Barn Storm 2012 – The Video

Reflecting on the Barn Storm Tour leaves us inspired and truly excited. There are hundreds of people working tirelessly to feed us responsibly, and to give us an array of choices. Our appetites and trends are leading the charge – if tiny Spanish padron peppers are the new “it” food, markets are full of them. We’re incredibly lucky, and spoiled, to have all this rich food at our disposal!

But the life of the farmer isn’t rich, nor are the majority of consumers. The Barn Storm Tour helped us realize that, if a greater number of people dedicated their spending on local foods, farmers would thrive, and so would communities.

Even the smallest towns have a farmer’s market. But not all farmers can come home empty-handed. They’ll have to reload all their produce back onto the truck and hope to sell in other ways. A community of consumers is necessary for a market, and for local food economies to grow, so that everyone can enjoy healthy food choices. Here’s how we think you can help support your local farmer and, in turn, create a greater demand for their hard work.

Farmer Morgan of Red Beard Farms in Castle Hayne examines his naturally-grown corn, and tells it to us straight.: losing a few kernels is nothing; eating pesticides will make you sick. Photo by Victoria Bouloubasis.

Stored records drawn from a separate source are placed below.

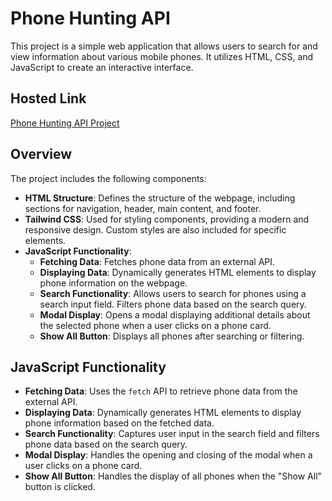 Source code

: # Phone Hunting API

This project is a simple web application that allows users to search for and view information about various mobile phones. It utilizes HTML, CSS, and JavaScript to create an interactive interface.

## Hosted Link

[Phone Hunting API Project](https://premgchavan.github.io/Phone-Hunting-API/)

## Overview

The project includes the following components:

- **HTML Structure**: Defines the structure of the webpage, including sections for navigation, header, main content, and footer.
- **Tailwind CSS**: Used for styling components, providing a modern and responsive design. Custom styles are also included for specific elements.
- **JavaScript Functionality**:
  - **Fetching Data**: Fetches phone data from an external API.
  - **Displaying Data**: Dynamically generates HTML elements to display phone information on the webpage.
  - **Search Functionality**: Allows users to search for phones using a search input field. Filters phone data based on the search query.
  - **Modal Display**: Opens a modal displaying additional details about the selected phone when a user clicks on a phone card.
  - **Show All Button**: Displays all phones after searching or filtering.

## JavaScript Functionality

- **Fetching Data**: Uses the `fetch` API to retrieve phone data from the external API.
- **Displaying Data**: Dynamically generates HTML elements to display phone information based on the fetched data.
- **Search Functionality**: Captures user input in the search field and filters phone data based on the search query.
- **Modal Display**: Handles the opening and closing of the modal when a user clicks on a phone card.
- **Show All Button**: Handles the display of all phones when the "Show All" button is clicked.

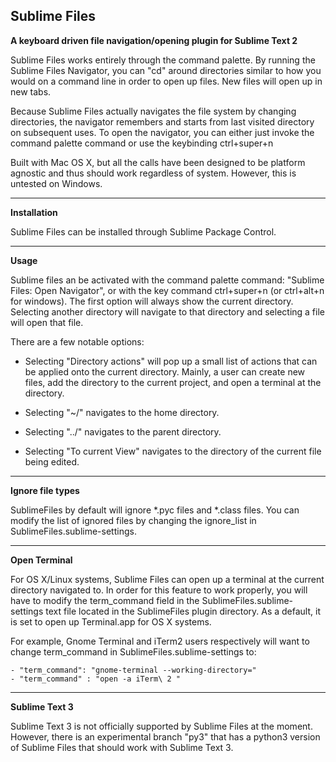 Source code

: Sublime Files
-------------

__A keyboard driven file navigation/opening plugin for Sublime Text 2__


Sublime Files works entirely through the command palette. By running the
Sublime Files Navigator, you can "cd" around directories similar to how
you would on a command line in order to open up files. New files will open up in new tabs.


Because Sublime Files actually navigates the file system by changing directories,
the navigator remembers and starts from last visited directory on subsequent uses.
To open the navigator, you can either just invoke the command palette command or
use the keybinding ctrl+super+n 


Built with Mac OS X, but all the calls have been designed to be platform agnostic and thus should work regardless of system. However, this is untested on Windows.

----------

__Installation__

Sublime Files can be installed through Sublime Package Control.

----------

__Usage__

Sublime files an be activated with the command palette command: "Sublime Files: Open Navigator", or with the key command ctrl+super+n (or ctrl+alt+n for windows).
The first option will always show the current directory. Selecting another directory will navigate to that directory and selecting a file will open that file.


There are a few notable options:


- Selecting "Directory actions" will pop up a small list of actions that can be applied onto the current directory. Mainly, a user can create new files, add the directory to the current project, and open a terminal at the directory.

- Selecting "~/" navigates to the home directory.

- Selecting "../" navigates to the parent directory.

- Selecting "To current View" navigates to the directory of the current file being edited.

----------
__Ignore file types__


SublimeFiles by default will ignore \*.pyc files and \*.class files. You can modify the list of ignored files by changing the ignore\_list in SublimeFiles.sublime-settings.


----------

__Open Terminal__


For OS X/Linux systems, Sublime Files can open up a terminal at the current directory navigated to.
In order for this feature to work properly, you will have to modify the term\_command field in the 
SublimeFiles.sublime-settings text file
located in the SublimeFiles plugin directory. As a default, it is set to open up Terminal.app for OS X systems. 

For example, Gnome Terminal and iTerm2 users respectively will want to change term\_command in SublimeFiles.sublime-settings to: 

    - "term_command": "gnome-terminal --working-directory="
    - "term_command" : "open -a iTerm\ 2 "


----------

__Sublime Text 3__

Sublime Text 3 is not officially supported by Sublime Files at the moment. However, there is an experimental branch "py3" that has a python3 version of Sublime Files that should work with Sublime Text 3.
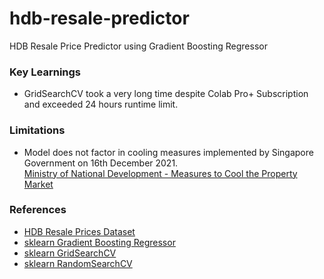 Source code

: # hdb-resale-predictor
HDB Resale Price Predictor using Gradient Boosting Regressor

### Key Learnings 
* GridSearchCV took a very long time despite Colab Pro+ Subscription and exceeded 24 hours runtime limit.

### Limitations
* Model does not factor in cooling measures implemented by Singapore Government on 16th December 2021.<br>[Ministry of National Development - Measures to Cool the Property Market](https://www.mnd.gov.sg/newsroom/press-releases/view/measures-to-cool-the-property-market)

### References
* [HDB Resale Prices Dataset](https://data.gov.sg/dataset/resale-flat-prices)
* [sklearn Gradient Boosting Regressor](https://scikit-learn.org/stable/modules/generated/sklearn.ensemble.GradientBoostingRegressor.html)
* [sklearn GridSearchCV](https://scikit-learn.org/stable/modules/generated/sklearn.model_selection.GridSearchCV.html)
* [sklearn RandomSearchCV](https://scikit-learn.org/stable/modules/generated/sklearn.model_selection.RandomizedSearchCV.html)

Bruised, imperfect food is okay. Take the example of Wabi Sabi Farm in Cordesville, SC. Their name is derived from a philosophy that beauty is imperfect. With organic, natural methods, you’re bound to get a bump or a bruise. But it’ll be a tasty one. And your food will come from clean sources –pesticide-free— right down the road. As Morgan of Red Beard Farms put it bluntly, if you’re a farmer, that inch of corn the bugs may have gotten to isn’t losing you money. But spraying chemicals on your crops is costly, too. And, he said, a consumer shouldn’t worry about nature stealing a bit of those kernels. An illness due to pesticides in your food will be far more expensive.

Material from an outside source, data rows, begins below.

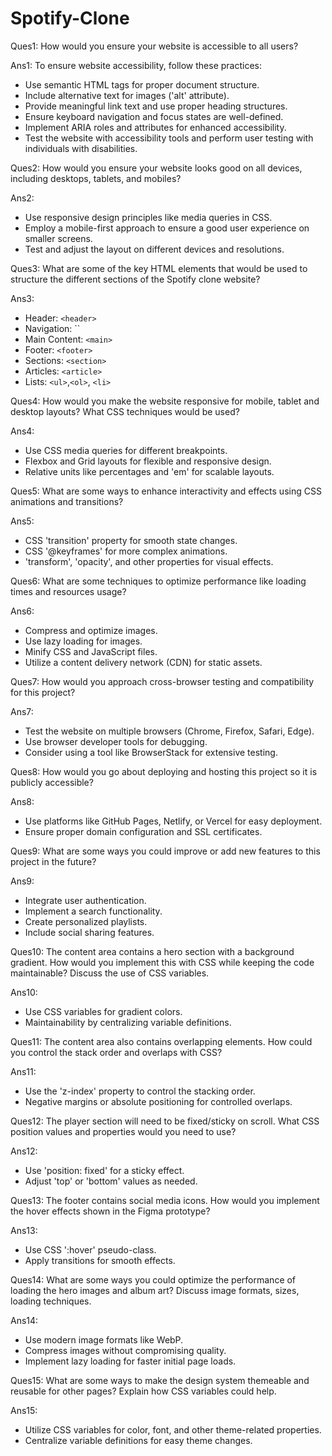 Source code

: # Spotify-Clone

Ques1: How would you ensure your website is accessible to all users?

Ans1: To ensure website accessibility, follow these practices:
- Use semantic HTML tags for proper document structure.
- Include alternative text for images ('alt' attribute).
- Provide meaningful link text and use proper heading structures.
- Ensure keyboard navigation and focus states are well-defined.
- Implement ARIA roles and attributes for enhanced accessibility.
- Test the website with accessibility tools and perform user testing with individuals with disabilities.

Ques2: How would you ensure your website looks good on all devices, including desktops, tablets, and mobiles?

Ans2: 
- Use responsive design principles like media queries in CSS.
- Employ a mobile-first approach to ensure a good user experience on smaller screens.
- Test and adjust the layout on different devices and resolutions.

Ques3: What are some of the key HTML elements that would be used to structure the different sections of the Spotify clone website?

Ans3: 
- Header: ``<header>``
- Navigation: ``<nav>
- Main Content: ``<main>``
- Footer: ``<footer>``
- Sections: ``<section>``
- Articles: ``<article>``
- Lists: ``<ul>``,``<ol>``, ``<li>``

Ques4: How would you make the website responsive for mobile, tablet and desktop layouts? What CSS techniques would be used?

Ans4: 
- Use CSS media queries for different breakpoints.
- Flexbox and Grid layouts for flexible and responsive design.
- Relative units like percentages and 'em' for scalable layouts.

Ques5: What are some ways to enhance interactivity and effects using CSS animations and transitions?

Ans5: 
- CSS 'transition' property for smooth state changes.
- CSS '@keyframes' for more complex animations.
- 'transform', 'opacity', and other properties for visual effects.

Ques6: What are some techniques to optimize performance like loading times and resources usage?

Ans6: 
- Compress and optimize images.
- Use lazy loading for images.
- Minify CSS and JavaScript files.
- Utilize a content delivery network (CDN) for static assets.

Ques7: How would you approach cross-browser testing and compatibility for this project?

Ans7: 
- Test the website on multiple browsers (Chrome, Firefox, Safari, Edge).
- Use browser developer tools for debugging.
- Consider using a tool like BrowserStack for extensive testing.

Ques8: How would you go about deploying and hosting this project so it is publicly accessible?

Ans8: 
- Use platforms like GitHub Pages, Netlify, or Vercel for easy deployment.
- Ensure proper domain configuration and SSL certificates.

Ques9: What are some ways you could improve or add new features to this project in the future?

Ans9: 
- Integrate user authentication.
- Implement a search functionality.
- Create personalized playlists.
- Include social sharing features.

Ques10: The content area contains a hero section with a background gradient. How would you implement this with CSS while keeping the code maintainable? Discuss the use of CSS variables.

Ans10: 
- Use CSS variables for gradient colors.
- Maintainability by centralizing variable definitions.

Ques11: The content area also contains overlapping elements. How could you control the stack order and overlaps with CSS?

Ans11:
- Use the 'z-index' property to control the stacking order.
- Negative margins or absolute positioning for controlled overlaps.

Ques12: The player section will need to be fixed/sticky on scroll. What CSS position values and properties would you need to use?

Ans12: 
- Use 'position: fixed' for a sticky effect.
- Adjust 'top' or 'bottom' values as needed.

Ques13: The footer contains social media icons. How would you implement the hover effects shown in the Figma prototype?

Ans13: 
- Use CSS ':hover' pseudo-class.
- Apply transitions for smooth effects.

Ques14: What are some ways you could optimize the performance of loading the hero images and album art? Discuss image formats, sizes, loading techniques.

Ans14: 
- Use modern image formats like WebP.
- Compress images without compromising quality.
- Implement lazy loading for faster initial page loads.

Ques15: What are some ways to make the design system themeable and reusable for other pages? Explain how CSS variables could help.

Ans15: 
- Utilize CSS variables for color, font, and other theme-related properties.
- Centralize variable definitions for easy theme changes.
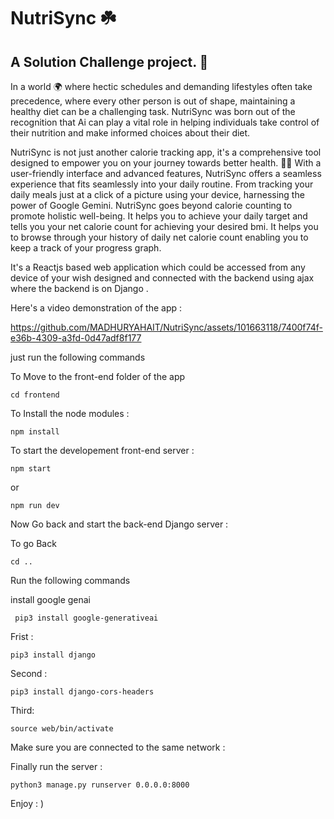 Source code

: # NutriSync ☘️

## A Solution Challenge project. 🏢

<p>In a world 🌍 where hectic schedules and demanding lifestyles often take precedence, where every other person is out of shape, maintaining a healthy diet can be a challenging task. NutriSync was born out of the recognition that Ai can play a vital role in helping individuals take control of their nutrition and make informed choices about their diet.</p>

<p>
NutriSync is not just another calorie tracking app, it's a comprehensive tool designed to empower you on your journey towards better health. 👨‍⚕️ With a user-friendly interface and advanced features, NutriSync offers a seamless experience that fits seamlessly into your daily routine. From tracking your daily meals just at a click of a picture using your device, harnessing the power of Google Gemini. NutriSync goes beyond calorie counting to promote holistic well-being. It helps you to achieve your daily target and tells you your net calorie count for achieving your desired bmi. It helps you to browse through your history of daily net calorie count enabling you to keep a track of your progress graph. </p>
<p>
It's a Reactjs based web application which could be accessed from any device of your wish designed and connected with the backend using ajax where the backend is on Django . </p>

Here's a video demonstration of the app :

https://github.com/MADHURYAHAIT/NutriSync/assets/101663118/7400f74f-e36b-4309-a3fd-0d47adf8f177

just run the following commands

To Move to the front-end folder of the app 
    
    cd frontend 

To Install the node modules :

    npm install
    
To start the developement front-end server :

    npm start

or 

    npm run dev

Now Go back and start the back-end Django server :

To go Back 

    cd ..

Run the following commands 

install google genai

     pip3 install google-generativeai 

Frist :
    
    pip3 install django

Second :

    pip3 install django-cors-headers

Third: 

    source web/bin/activate
    
Make sure you are connected to the same network :

Finally run the server : 

    python3 manage.py runserver 0.0.0.0:8000


Enjoy : )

Ask your farmer questions. Engaging with the farmer is the best part about the market! Everyone’s tinkering with new crops these days. On this tour, we noticed a lot of sweet aji dulce peppers and tatsoi greens as the hip veggies of choice among growers. If you’re not sold on that huge tomato being so red and so natural, ask the farmer how he grew it.

Talk to your friends about local foods. Each one teach one. Spread the word. Make it a part of a weekend social activity to shop the farmer’s market together. If you want to learn more, or teach someone else, become a volunteer at your local school or community garden. And be sure to spread your message — don’t just preach to the choir, but help engage new folks in healthy eating and local food awareness.

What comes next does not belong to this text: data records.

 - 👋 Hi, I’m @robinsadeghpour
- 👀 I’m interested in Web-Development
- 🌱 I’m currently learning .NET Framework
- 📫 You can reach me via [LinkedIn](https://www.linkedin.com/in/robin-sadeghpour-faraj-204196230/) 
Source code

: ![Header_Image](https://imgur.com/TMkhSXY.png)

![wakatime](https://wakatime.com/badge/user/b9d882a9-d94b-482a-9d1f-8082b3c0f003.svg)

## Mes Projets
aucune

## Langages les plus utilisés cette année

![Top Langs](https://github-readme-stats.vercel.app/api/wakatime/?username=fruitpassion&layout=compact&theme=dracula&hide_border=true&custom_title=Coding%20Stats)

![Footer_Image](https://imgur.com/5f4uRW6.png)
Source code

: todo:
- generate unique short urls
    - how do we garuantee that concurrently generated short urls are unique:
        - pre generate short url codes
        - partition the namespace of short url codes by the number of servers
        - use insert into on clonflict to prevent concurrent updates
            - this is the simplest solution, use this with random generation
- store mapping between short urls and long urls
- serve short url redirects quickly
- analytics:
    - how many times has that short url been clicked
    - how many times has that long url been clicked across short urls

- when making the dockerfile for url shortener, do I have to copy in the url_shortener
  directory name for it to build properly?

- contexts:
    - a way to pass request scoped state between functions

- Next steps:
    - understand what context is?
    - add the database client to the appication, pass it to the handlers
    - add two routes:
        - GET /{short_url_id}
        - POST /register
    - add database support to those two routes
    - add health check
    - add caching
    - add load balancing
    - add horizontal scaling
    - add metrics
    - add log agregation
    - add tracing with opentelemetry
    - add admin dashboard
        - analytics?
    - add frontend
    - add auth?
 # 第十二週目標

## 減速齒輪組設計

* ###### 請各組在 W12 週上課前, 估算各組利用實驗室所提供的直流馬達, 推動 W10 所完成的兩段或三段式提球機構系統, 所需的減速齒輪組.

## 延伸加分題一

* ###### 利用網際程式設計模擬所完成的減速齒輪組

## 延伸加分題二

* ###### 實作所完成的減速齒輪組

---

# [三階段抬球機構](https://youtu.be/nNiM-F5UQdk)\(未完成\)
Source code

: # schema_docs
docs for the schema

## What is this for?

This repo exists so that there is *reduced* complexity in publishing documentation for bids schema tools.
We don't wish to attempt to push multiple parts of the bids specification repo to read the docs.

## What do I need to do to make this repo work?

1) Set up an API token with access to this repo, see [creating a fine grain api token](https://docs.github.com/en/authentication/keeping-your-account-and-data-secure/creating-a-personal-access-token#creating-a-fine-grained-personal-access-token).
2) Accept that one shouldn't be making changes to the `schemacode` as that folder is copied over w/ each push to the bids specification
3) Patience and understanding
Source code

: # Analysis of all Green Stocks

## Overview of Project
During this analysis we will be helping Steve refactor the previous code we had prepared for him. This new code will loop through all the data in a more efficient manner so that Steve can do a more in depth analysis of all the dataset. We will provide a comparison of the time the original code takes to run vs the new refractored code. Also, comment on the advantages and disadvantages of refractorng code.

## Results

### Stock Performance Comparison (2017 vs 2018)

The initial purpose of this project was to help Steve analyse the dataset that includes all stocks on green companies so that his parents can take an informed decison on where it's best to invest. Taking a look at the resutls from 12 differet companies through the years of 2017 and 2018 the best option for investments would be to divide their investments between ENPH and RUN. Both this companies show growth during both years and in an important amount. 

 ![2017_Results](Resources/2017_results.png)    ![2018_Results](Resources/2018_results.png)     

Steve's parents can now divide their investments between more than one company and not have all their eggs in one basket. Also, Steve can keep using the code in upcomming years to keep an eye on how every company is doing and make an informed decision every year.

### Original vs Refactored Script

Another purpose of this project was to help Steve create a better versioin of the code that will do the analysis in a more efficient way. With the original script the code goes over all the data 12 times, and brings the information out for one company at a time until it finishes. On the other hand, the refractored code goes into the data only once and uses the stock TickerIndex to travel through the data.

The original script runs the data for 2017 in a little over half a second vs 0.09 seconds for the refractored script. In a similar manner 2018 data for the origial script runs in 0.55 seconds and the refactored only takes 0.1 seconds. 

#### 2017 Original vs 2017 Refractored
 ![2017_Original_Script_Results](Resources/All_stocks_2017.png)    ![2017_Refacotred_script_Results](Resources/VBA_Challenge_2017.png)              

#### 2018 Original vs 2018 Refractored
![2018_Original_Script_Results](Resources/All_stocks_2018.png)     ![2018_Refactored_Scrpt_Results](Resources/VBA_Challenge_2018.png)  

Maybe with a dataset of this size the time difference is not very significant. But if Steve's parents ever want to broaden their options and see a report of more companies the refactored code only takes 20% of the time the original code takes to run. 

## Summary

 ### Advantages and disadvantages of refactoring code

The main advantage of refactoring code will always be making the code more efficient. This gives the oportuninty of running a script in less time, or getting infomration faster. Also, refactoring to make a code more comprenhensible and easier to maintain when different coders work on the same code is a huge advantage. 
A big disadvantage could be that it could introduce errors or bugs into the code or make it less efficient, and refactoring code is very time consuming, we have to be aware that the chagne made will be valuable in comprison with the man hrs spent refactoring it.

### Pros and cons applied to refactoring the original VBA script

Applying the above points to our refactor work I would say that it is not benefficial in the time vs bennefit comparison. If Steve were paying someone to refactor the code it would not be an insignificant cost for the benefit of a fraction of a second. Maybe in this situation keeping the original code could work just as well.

Tomatoes at Winston-Salem's Cobblestone Market. Photo by Victoria Bouloubasis.

Base your weekly food shopping and meal planning around the farmers market. If we don’t support local, how can we expect it to become more economical for everyone? If you’ve got a midday market close by, check that out, or plan your shopping for Saturdays. After that, hit the grocery store for anything else you may need. Put your money into the local economy first. And if you don’t know where your closest market is, voila! We’ve launched the Local Food Finder at www.carolinalocalfood.org to help you.

Support local food establishments. Wanna splurge on a restaurant meal? Skip the Outback (you don’t live there). Keep your dollars at home and eat straight from your soil (this includes big, juicy steaks, too.) Support your neighbors — the farmers, cooks and restaurant owners making it all possible.

Keep tabs on policy and let your representatives know. Agricultural policies affect your everyday life. We’ve noticed on this tour that people have become far more aware of what they are eating and how their food is grown. Government policies, like the Farm Bill, affect those systems. Everything about the Farm Bill can be confusing; it is complicated legislation that involves a complicated lawmaking process. However, this is not stopping people from seeking out the information and contacting their members of Congress and making their voices heard. It was encouraging for us to see so many people across the Carolinas who realize how important agricultural policy is, not only to our food system, but to our way of life in general. Stay active, and let us know whenever you have any questions!

Jared took this photo with his IPhone fancy settings (and saved a farmer from a flying tent!) after a torrential thunderstorm almost wiped out a market in South Carolina.